Le conté acerca de los tres recipientes extraños que el Trotador había encontrado debajo de los camiones.
– No sé cuanto tiempo han permanecido ahí ni lo que contenían -hice una pausa breve-. ¿Se sabe si alguien más se ha topado con algo como esto?
– No que yo sepa. ¿Ya diste aviso a la policía?
– Todavía no.
– ¿Por qué no?
– Quiero averiguar quién me ha estado utilizando y para qué.
Se quedó pensativo mientras examinaba mi rostro.
– Así que me estás utilizando a mí como seguro -prosiguió después de un rato-, en caso de que atrapen alguno de tus camiones con un contrabando.
No lo negué.
– Sin embargo, me gustaría atraparlos.
– Mmm -frunció la boca-. Tendría que aconsejarte que no lo hicieras. Sin embargo, déjame meditarlo. Debo suponer que esto no tiene nada que ver con el hombre que murió en uno de tus camiones. Me enteré del asunto.
– En realidad no lo sé -le conté acerca del intruso enmascarado-. Ignoro qué estaba buscando. Si se trataba de las pertenencias del difunto, no habría tenido ningún éxito, porque se encontraban en manos de la policía. Pero entonces se me ocurrio si no habría ido a dejar algo.
– ¿Temes que se trate de bombas?
– Supongo que es más probable que sean drogas.
Patrick Venables consultó su reloj y se puso de pie.
– Tengo que irme -dijo-. Regresa al cuarto de la báscula después de la última carrera.

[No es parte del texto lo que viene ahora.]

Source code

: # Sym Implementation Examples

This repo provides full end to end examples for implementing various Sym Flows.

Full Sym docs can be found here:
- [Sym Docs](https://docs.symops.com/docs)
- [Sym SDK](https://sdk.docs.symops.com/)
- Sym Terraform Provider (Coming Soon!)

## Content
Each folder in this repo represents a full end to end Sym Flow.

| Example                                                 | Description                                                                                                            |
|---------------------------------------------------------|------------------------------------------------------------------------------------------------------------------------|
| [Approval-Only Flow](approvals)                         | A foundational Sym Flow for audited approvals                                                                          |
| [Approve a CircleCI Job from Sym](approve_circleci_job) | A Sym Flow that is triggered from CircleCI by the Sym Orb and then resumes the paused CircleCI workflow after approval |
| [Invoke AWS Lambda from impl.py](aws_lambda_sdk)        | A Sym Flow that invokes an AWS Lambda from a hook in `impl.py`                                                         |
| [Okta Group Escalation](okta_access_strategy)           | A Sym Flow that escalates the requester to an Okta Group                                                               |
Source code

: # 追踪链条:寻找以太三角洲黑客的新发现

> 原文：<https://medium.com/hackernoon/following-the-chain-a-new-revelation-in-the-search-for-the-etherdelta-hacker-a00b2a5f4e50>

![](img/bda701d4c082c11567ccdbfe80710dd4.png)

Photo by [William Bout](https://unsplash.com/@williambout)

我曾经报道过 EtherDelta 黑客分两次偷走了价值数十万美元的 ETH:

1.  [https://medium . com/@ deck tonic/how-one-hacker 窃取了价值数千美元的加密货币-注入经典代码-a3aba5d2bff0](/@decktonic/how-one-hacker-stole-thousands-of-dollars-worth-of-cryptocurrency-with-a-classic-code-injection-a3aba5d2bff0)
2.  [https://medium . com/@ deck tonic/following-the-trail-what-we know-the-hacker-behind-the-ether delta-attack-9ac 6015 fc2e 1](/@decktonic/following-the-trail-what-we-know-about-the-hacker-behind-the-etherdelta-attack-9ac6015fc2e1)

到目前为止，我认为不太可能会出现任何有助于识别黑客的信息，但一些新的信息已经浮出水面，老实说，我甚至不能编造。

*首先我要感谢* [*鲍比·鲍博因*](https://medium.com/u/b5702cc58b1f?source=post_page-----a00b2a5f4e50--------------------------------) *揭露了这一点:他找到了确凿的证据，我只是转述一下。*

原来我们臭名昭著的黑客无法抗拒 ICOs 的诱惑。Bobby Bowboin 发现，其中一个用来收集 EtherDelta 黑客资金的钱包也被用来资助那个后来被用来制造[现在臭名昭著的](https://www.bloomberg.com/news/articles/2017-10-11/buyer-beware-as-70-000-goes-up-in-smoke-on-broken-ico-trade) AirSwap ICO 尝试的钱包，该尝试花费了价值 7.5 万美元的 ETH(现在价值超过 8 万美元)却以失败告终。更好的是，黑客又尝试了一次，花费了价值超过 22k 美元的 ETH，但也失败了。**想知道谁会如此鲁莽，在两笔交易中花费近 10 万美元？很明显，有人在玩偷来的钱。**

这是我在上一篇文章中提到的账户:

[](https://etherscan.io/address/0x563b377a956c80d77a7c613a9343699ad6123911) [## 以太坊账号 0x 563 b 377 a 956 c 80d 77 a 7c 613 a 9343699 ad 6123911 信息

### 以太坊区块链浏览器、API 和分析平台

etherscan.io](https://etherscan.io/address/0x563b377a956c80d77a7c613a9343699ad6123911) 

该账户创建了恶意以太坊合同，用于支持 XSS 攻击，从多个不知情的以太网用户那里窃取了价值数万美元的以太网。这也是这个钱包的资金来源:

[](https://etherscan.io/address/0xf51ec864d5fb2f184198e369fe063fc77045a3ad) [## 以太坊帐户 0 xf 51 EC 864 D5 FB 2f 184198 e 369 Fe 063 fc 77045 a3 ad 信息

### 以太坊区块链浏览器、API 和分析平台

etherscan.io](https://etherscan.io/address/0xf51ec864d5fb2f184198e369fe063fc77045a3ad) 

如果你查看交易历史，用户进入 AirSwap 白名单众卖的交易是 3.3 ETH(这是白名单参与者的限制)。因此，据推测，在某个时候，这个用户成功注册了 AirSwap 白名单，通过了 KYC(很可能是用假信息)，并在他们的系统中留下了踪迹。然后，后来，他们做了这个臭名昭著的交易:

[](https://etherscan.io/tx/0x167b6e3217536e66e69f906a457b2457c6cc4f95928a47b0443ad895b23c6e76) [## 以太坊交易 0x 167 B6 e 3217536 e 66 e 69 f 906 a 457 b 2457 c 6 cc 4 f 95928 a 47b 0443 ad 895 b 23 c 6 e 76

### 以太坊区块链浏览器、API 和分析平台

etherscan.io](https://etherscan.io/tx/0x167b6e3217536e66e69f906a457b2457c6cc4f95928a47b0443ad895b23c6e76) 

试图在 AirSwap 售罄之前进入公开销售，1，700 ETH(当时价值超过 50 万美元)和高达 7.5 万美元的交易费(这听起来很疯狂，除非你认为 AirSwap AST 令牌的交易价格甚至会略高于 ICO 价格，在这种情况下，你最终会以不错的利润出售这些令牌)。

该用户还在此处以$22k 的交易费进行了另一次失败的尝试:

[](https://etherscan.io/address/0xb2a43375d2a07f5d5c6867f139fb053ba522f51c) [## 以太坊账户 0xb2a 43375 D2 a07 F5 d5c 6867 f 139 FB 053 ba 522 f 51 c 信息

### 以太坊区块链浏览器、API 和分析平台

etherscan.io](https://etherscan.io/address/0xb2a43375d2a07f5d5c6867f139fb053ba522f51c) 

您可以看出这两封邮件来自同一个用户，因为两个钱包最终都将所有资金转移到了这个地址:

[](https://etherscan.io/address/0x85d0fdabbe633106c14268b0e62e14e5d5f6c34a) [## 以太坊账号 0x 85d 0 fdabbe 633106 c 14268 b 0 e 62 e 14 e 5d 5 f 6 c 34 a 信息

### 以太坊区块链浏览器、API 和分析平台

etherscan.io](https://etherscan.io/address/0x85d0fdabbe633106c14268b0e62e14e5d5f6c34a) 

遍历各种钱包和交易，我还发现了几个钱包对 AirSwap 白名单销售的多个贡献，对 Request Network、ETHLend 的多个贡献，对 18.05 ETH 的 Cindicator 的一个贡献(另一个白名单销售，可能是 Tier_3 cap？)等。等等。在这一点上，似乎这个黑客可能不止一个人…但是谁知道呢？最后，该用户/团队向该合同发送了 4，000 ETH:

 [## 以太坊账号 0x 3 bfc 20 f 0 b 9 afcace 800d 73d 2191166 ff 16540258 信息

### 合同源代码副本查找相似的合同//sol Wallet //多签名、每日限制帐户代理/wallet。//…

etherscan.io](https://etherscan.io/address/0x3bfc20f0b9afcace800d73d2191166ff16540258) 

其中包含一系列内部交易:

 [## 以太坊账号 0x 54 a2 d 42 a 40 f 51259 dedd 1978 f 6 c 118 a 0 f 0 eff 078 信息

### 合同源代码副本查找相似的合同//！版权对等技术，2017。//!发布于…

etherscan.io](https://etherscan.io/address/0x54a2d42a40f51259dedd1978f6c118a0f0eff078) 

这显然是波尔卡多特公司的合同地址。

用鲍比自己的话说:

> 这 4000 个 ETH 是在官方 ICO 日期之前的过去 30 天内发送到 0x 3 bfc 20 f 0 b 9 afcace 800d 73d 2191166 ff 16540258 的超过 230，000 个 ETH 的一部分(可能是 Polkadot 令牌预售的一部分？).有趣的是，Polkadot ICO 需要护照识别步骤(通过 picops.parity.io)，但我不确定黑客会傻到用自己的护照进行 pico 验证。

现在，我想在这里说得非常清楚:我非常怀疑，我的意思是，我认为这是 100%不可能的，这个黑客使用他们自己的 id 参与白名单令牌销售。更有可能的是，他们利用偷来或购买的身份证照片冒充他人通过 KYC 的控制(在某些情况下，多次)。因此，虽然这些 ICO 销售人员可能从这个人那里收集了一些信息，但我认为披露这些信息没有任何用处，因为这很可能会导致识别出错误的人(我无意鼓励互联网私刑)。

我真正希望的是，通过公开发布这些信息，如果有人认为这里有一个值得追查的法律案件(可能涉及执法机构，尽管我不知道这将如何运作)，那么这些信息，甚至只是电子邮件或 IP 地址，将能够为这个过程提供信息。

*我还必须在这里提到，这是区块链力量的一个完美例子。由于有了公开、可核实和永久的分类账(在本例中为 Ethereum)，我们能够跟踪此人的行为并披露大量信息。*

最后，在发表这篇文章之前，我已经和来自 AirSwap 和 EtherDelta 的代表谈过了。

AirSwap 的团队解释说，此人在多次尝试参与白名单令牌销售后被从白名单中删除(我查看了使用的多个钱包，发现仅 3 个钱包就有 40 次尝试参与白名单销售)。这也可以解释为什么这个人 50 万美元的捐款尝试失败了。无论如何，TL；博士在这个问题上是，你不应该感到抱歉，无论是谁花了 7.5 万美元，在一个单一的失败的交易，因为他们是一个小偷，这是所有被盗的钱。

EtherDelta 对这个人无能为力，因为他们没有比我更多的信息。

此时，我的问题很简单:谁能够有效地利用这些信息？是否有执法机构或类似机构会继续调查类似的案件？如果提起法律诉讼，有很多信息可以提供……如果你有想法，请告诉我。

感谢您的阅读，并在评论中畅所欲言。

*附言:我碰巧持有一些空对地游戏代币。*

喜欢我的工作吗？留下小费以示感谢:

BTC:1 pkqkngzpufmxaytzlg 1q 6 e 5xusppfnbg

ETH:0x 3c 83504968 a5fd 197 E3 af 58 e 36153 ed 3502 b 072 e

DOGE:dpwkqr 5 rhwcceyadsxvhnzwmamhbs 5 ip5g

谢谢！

Asentí mientras Patrick salía.
Salí y pasé gran parte de la tarde conversando; era útil para el negocio, pero también un grito lejano de la urgencia de montar en las carreras. En tardes como aquélla en Sandown, había descubierto que me comportaba como todos mis conductores. Tomaba nota especial sobre los corredores que había transportado a la pista. Un ganador levantaba la moral de cualquiera; un caballo muerto, como sucedía en ocasiones, los enviaba a casa sumidos en la depresión.
Puesto que los dos caballos que había acarreado ese día pertenecían a un entrenador para el que yo había montado de manera intermitente en el pasado, era natural que terminara conversando con él y con su esposa. Benjamín Usher o Benyl, como solíamos llamarlo, y Dot parecían estar peleando, igual que siempre, cuando tiró de la manga de mi camisa al pasar.
– Freddie -demandó-. Dile a esta mujer en qué año se mató de un tiro Fred Archer. Ella dice que fue en 1890. Yo digo que es una necedad.
Contemplé la expresión acostumbrada en el rostro de Dot, una mezcla de resignación y angustia. Los años que había vivido con un hombre irascible le habían provocado esas arrugas, que ni sus sonrisas ocasionales disimulaban. Sin embargo, aunque desde que los conocía se aventaban los platos, en sentido figurado, continuaban juntos, de manera inexorable, a pesar de todo.